= USAF/DoD reporting names =

Names assigned by U.S. military to Soviet aircraft

Before the NATO ASCC reporting names became widely used, the USAF and United States Department of Defense applied their own system of allocating code names on newly discovered Soviet aircraft. Each item was given a type number sequentially, but it soon became obvious that the system was impractical over a long period of time, being abandoned in 1955, in favour of the NATO ASCC reporting name system.

Some aircraft that were allocated USAF DoD type numbers were never allocated NATO reporting names.
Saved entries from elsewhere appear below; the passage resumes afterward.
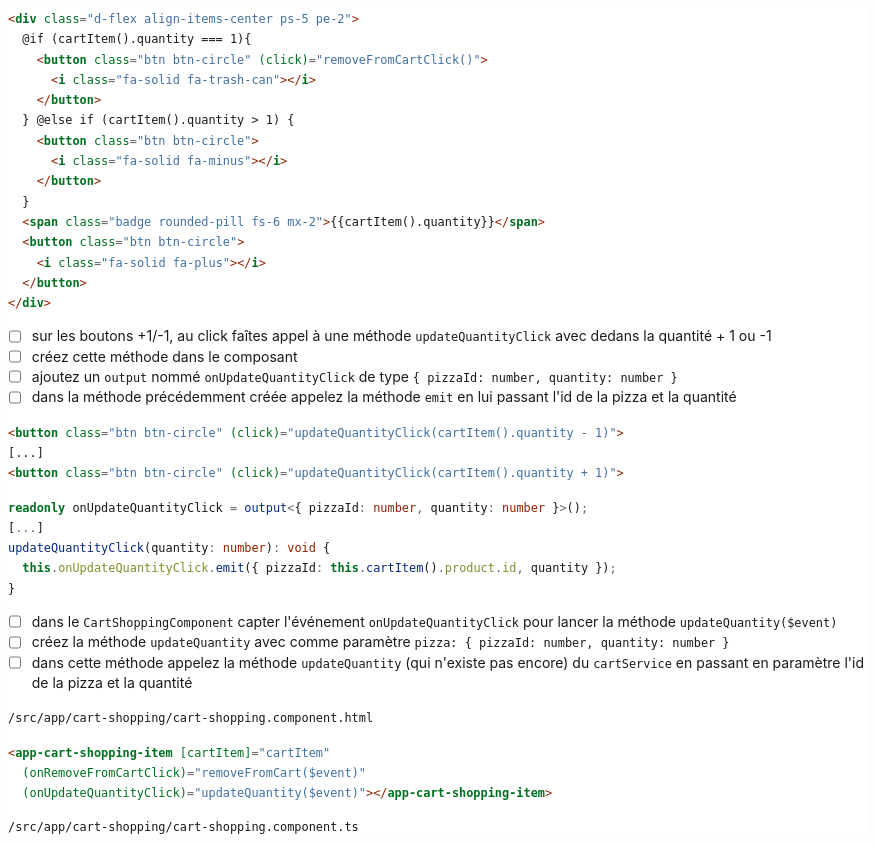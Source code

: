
 ```html
<div class="d-flex align-items-center ps-5 pe-2">
  @if (cartItem().quantity === 1){
    <button class="btn btn-circle" (click)="removeFromCartClick()">
      <i class="fa-solid fa-trash-can"></i>
    </button>
  } @else if (cartItem().quantity > 1) {
    <button class="btn btn-circle">
      <i class="fa-solid fa-minus"></i>
    </button>
  }
  <span class="badge rounded-pill fs-6 mx-2">{{cartItem().quantity}}</span>
  <button class="btn btn-circle">
    <i class="fa-solid fa-plus"></i>
  </button>
</div>
```

- [ ] sur les boutons +1/-1, au click faîtes appel à une méthode `updateQuantityClick` avec dedans la quantité + 1 ou -1
- [ ] créez cette méthode dans le composant
- [ ] ajoutez un `output` nommé `onUpdateQuantityClick` de type `{ pizzaId: number, quantity: number }`
- [ ] dans la méthode précédemment créée appelez la méthode `emit` en lui passant l'id de la pizza et la quantité

```html
<button class="btn btn-circle" (click)="updateQuantityClick(cartItem().quantity - 1)">
[...]
<button class="btn btn-circle" (click)="updateQuantityClick(cartItem().quantity + 1)">
```

```ts
readonly onUpdateQuantityClick = output<{ pizzaId: number, quantity: number }>();
[...]
updateQuantityClick(quantity: number): void {
  this.onUpdateQuantityClick.emit({ pizzaId: this.cartItem().product.id, quantity });
}
```

- [ ] dans le `CartShoppingComponent` capter l'événement `onUpdateQuantityClick` pour lancer la méthode `updateQuantity($event)`
- [ ] créez la méthode `updateQuantity` avec comme paramètre `pizza: { pizzaId: number, quantity: number }`
- [ ] dans cette méthode appelez la méthode `updateQuantity` (qui n'existe pas encore) du `cartService` en passant en paramètre l'id de la pizza et la quantité

`/src/app/cart-shopping/cart-shopping.component.html`

```html
<app-cart-shopping-item [cartItem]="cartItem"
  (onRemoveFromCartClick)="removeFromCart($event)"
  (onUpdateQuantityClick)="updateQuantity($event)"></app-cart-shopping-item>
```

`/src/app/cart-shopping/cart-shopping.component.ts`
Inconsistencies in contemporary published lists have led to presumed re-allocations, predicated on research using contemporary Soviet documents by Helge Bergander.

The US DoD also assigned codes to newly discovered Soviet or Chinese aircraft and equipment, which had not yet been identified, consisting of code for the site it was first identified, and a sequential letter.

==USAF/DoD preliminary aircraft identification==
Following are USAF/DoD Aircraft type numbers and NATO reporting names. Where there are two entries for a type, the source is noted as either "Bergander" or "published" (details in citation).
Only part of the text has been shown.